Sequential Modeling Enables Scalable Learning for Large Vision Models (2312.00785v1)

Published 1 Dec 2023 in cs.CV

Abstract: We introduce a novel sequential modeling approach which enables learning a Large Vision Model (LVM) without making use of any linguistic data. To do this, we define a common format, "visual sentences", in which we can represent raw images and videos as well as annotated data sources such as semantic segmentations and depth reconstructions without needing any meta-knowledge beyond the pixels. Once this wide variety of visual data (comprising 420 billion tokens) is represented as sequences, the model can be trained to minimize a cross-entropy loss for next token prediction. By training across various scales of model architecture and data diversity, we provide empirical evidence that our models scale effectively. Many different vision tasks can be solved by designing suitable visual prompts at test time.

PDF Abstract

Introduction to Large Vision Models

Large Vision Models (LVMs) are a conceptual leap in the field of computer vision, drawing inspiration from the success of LLMs like GPT and LLaMA. Unlike LLMs, which rely on vast amounts of linguistic data, LVMs are designed to learn directly from pixels. This development opens up possibilities for a range of computer vision applications without the need for language-based inputs. The core idea behind LVMs is to capitalize on the vast quantities of both labeled and unlabeled visual data available to train models that can understand and generate visual content at a high level of abstraction.

The Essence of Visual Sentences

A cornerstone of the LVM approach is the concept of "visual sentences." Raw images, videos, and various forms of annotated data are converted into a common format, which the model can use without additional meta-knowledge beyond the pixel data. This format revolutionizes the way that models learn from visual inputs, allowing for the seamless integration of diverse image types and annotations. This paper introduces a transformative model trained on a dataset containing an astonishing 1.64 billion images/frames, demonstrating the scalability and versatility of this approach.

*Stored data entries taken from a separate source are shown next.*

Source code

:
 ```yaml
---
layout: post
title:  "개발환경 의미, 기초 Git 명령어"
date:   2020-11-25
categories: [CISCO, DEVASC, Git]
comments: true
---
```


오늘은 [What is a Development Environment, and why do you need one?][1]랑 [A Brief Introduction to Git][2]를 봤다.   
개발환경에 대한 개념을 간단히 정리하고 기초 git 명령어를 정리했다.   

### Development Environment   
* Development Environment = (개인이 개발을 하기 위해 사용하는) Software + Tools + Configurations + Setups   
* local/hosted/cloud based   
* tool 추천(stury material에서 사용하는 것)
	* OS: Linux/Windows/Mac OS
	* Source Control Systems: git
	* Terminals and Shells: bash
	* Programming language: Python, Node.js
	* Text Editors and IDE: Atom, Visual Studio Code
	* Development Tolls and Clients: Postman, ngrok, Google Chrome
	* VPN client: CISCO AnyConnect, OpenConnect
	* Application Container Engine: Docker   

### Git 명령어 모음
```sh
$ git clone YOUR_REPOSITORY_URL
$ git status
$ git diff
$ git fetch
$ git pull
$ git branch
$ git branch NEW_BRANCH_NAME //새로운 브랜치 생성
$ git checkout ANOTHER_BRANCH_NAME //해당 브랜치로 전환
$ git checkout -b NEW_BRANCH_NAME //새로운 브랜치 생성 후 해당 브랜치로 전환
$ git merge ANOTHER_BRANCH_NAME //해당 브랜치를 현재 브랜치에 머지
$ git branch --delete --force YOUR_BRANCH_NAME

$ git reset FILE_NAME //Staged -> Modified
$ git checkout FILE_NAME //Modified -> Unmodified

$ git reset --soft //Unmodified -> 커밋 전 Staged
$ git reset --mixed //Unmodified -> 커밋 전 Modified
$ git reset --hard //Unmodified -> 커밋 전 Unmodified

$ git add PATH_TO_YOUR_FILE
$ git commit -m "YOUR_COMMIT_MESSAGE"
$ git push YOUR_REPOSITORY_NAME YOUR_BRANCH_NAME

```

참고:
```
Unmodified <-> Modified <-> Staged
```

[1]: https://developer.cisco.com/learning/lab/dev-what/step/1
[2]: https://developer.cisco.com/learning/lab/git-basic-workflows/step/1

Training Large Vision Models

The architecture of the LVM is built upon a large transformer that treats images as sequences of tokens. Just as LLMs learn to predict the next word in a sentence, the LVM is trained to predict the following visual token, using cross-entropy loss as its guiding metric. By adopting strategies from the natural language processing domain, such as autoregressive prediction, the model can be trained across diverse data while being capable of handling various visual tasks. During testing, these tasks are defined by designing visual prompts that the model responds to, reflecting its understanding of the visual content.

Empirical Findings and Potential

The experiments reveal several impressive behaviors: as model size and data quantity increase, the performance on numerous standard vision tasks improves. The model shows promise in handling out-of-distribution data and performing novel tasks, although these areas require further examination. The studies also highlight that the model's success stems from not just the volume of data but also the diversity present in the training set—underscoring the significance of a rich and varied dataset. The paper's breakthroughs mark a significant step forward in the development of scalable and versatile vision models, suggestive of a promising direction for future research in artificial visual perception.